Wow! Those are brilliant, makes me wish I played Tyranids now, alot cooler than the normal ones in my opinion. Chapter House have once again, done a excellent job


----------



## Lord of the Night (Nov 18, 2009)

Ah very nice. Now we just need a Doom of Malan'tai skeleton hood and we will be close to having models for all the Tyranids.


----------



## chapterhousestudios (Jun 24, 2009)

Well, we are working on Tervigon, Tyranofex and Spore Pod kits (not to mention the boneswords and lashwhips being done this week).

A Doom conversion kit wouldnt be that hard.


----------



## Death Shroud (Mar 1, 2008)

Very nice heads, they really remind me of the enemy creatures in the first OddWorld game on the playstation.

You could stick them on Kroot bodies and make a pretty good stand in for the aliens from "District 9"


----------



## admiraldick (Sep 9, 2008)

chapterhousestudios said:


> Well, we are working on Tervigon, Tyranofex and Spore Pod kits (not to mention the boneswords and lashwhips being done this week).
> 
> A Doom conversion kit wouldnt be that hard.

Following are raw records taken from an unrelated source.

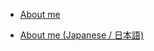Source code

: * [About me](https://wisdommingle.com/?p=28053)

* [About me (Japanese / 日本語)](https://wisdommingle.com/?p=22602)


<!--

### Hi there 👋

**YukinobuKurata/YukinobuKurata** is a ✨ _special_ ✨ repository because its `README.md` (this file) appears on your GitHub profile.

Here are some ideas to get you started:

- 🔭 I’m currently working on ...
- 🌱 I’m currently learning ...
- 👯 I’m looking to collaborate on ...
- 🤔 I’m looking for help with ...
- 💬 Ask me about ...
- 📫 How to reach me: ...
- 😄 Pronouns: ...
- ⚡ Fun fact: ...
-->
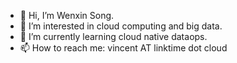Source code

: - 👋 Hi, I’m Wenxin Song.
- 👀 I’m interested in cloud computing and big data.
- 🌱 I’m currently learning cloud native dataops.
- 📫 How to reach me: vincent AT linktime dot cloud

<!---
songwenx/songwenx is a ✨ special ✨ repository because its `README.md` (this file) appears on your GitHub profile.
You can click the Preview link to take a look at your changes.
--->
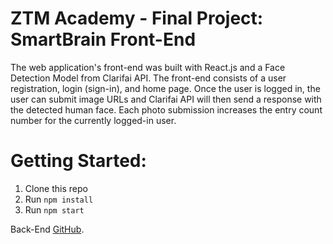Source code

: # ZTM Academy - Final Project: SmartBrain Front-End

The web application's front-end was built with React.js and a Face Detection Model from Clarifai API. The front-end consists of a user registration, login (sign-in), and home page. Once the user is logged in, the user can submit image URLs and Clarifai API will then send a response with the detected human face. Each photo submission increases the entry count number for the currently logged-in user.

# Getting Started:
1. Clone this repo
2. Run `npm install`
3. Run `npm start`

Back-End [GitHub](https://github.com/jstran97/ztm-smartbrain-api/tree/main).
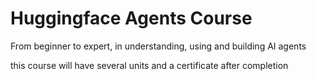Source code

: # Huggingface Agents Course

From beginner to expert, in understanding, using and building AI agents

this course will have several units and a certificate after completion

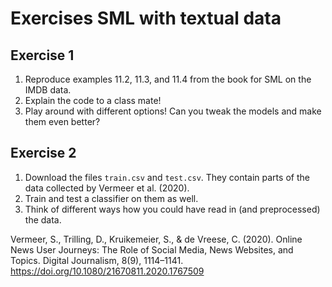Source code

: # Exercises SML with textual data


## Exercise 1
1. Reproduce examples 11.2, 11.3, and 11.4 from the book for SML on the IMDB data.
2. Explain the code to a class mate!
3. Play around with different options! Can you tweak the models and make them even better? 


## Exercise 2
1.  Download the files `train.csv` and `test.csv`. They contain parts of the data collected by Vermeer et al. (2020).
2. Train and test a classifier on them as well.
3. Think of different ways how you could have read in (and preprocessed) the data.

Vermeer, S., Trilling, D., Kruikemeier, S., & de Vreese, C. (2020). Online News User Journeys: The Role of Social Media, News Websites, and Topics. Digital Journalism, 8(9), 1114–1141. https://doi.org/10.1080/21670811.2020.1767509
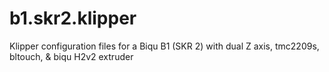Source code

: # b1.skr2.klipper
Klipper configuration files for a Biqu B1 (SKR 2) with dual Z axis, tmc2209s, bltouch, &amp; biqu H2v2 extruder
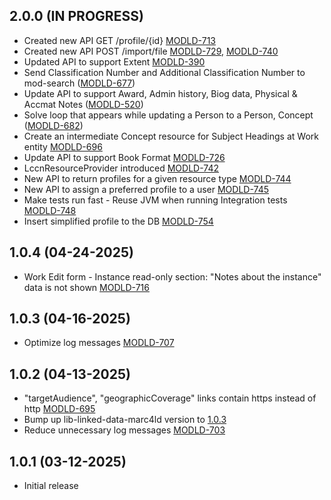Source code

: ## 2.0.0 (IN PROGRESS)
- Created new API GET /profile/{id} [MODLD-713](https://folio-org.atlassian.net/browse/MODLD-713)
- Created new API POST /import/file [MODLD-729](https://folio-org.atlassian.net/browse/MODLD-729), [MODLD-740](https://folio-org.atlassian.net/browse/MODLD-740)
- Updated API to support Extent [MODLD-390](https://folio-org.atlassian.net/browse/MODLD-390)
- Send Classification Number and Additional Classification Number to mod-search ([MODLD-677](https://folio-org.atlassian.net/browse/MODLD-677))
- Update API to support Award, Admin history, Biog data, Physical & Accmat Notes ([MODLD-520](https://folio-org.atlassian.net/browse/MODLD-520))
- Solve loop that appears while updating a Person to a Person, Concept ([MODLD-682](https://folio-org.atlassian.net/browse/MODLD-682))
- Create an intermediate Concept resource for Subject Headings at Work entity [MODLD-696](https://folio-org.atlassian.net/browse/MODLD-696)
- Update API to support Book Format [MODLD-726](https://folio-org.atlassian.net/browse/MODLD-726)
- LccnResourceProvider introduced [MODLD-742](https://folio-org.atlassian.net/browse/MODLD-742)
- New API to return profiles for a given resource type [MODLD-744](https://folio-org.atlassian.net/browse/MODLD-744)
- New API to assign a preferred profile to a user [MODLD-745](https://folio-org.atlassian.net/browse/MODLD-745)
- Make tests run fast - Reuse JVM when running Integration tests [MODLD-748](https://folio-org.atlassian.net/browse/MODLD-748)
- Insert simplified profile to the DB [MODLD-754](https://folio-org.atlassian.net/browse/MODLD-754)

## 1.0.4 (04-24-2025)
- Work Edit form - Instance read-only section: "Notes about the instance" data is not shown [MODLD-716](https://folio-org.atlassian.net/browse/MODLD-716)

## 1.0.3 (04-16-2025)
- Optimize log messages [MODLD-707](https://folio-org.atlassian.net/browse/MODLD-707)

## 1.0.2 (04-13-2025)
- "targetAudience", "geographicCoverage" links contain https instead of http [MODLD-695](https://folio-org.atlassian.net/browse/MODLD-695)
- Bump up lib-linked-data-marc4ld version to [1.0.3](https://github.com/folio-org/lib-linked-data-marc4ld/tree/v1.0.3)
- Reduce unnecessary log messages [MODLD-703](https://folio-org.atlassian.net/browse/MODLD-703)

## 1.0.1 (03-12-2025)
- Initial release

cool. glad to hear it. the more miniature options the merrier as far as i'm concerned. as i understand it the Tervigon and Tyranofex have already got miniatures but they are as of yet unreleased and will possibly make some kind of '2nd wave' or more realistically accompany another generic release (or slow month). but to have more options and something in the interim is very good indeed.


----------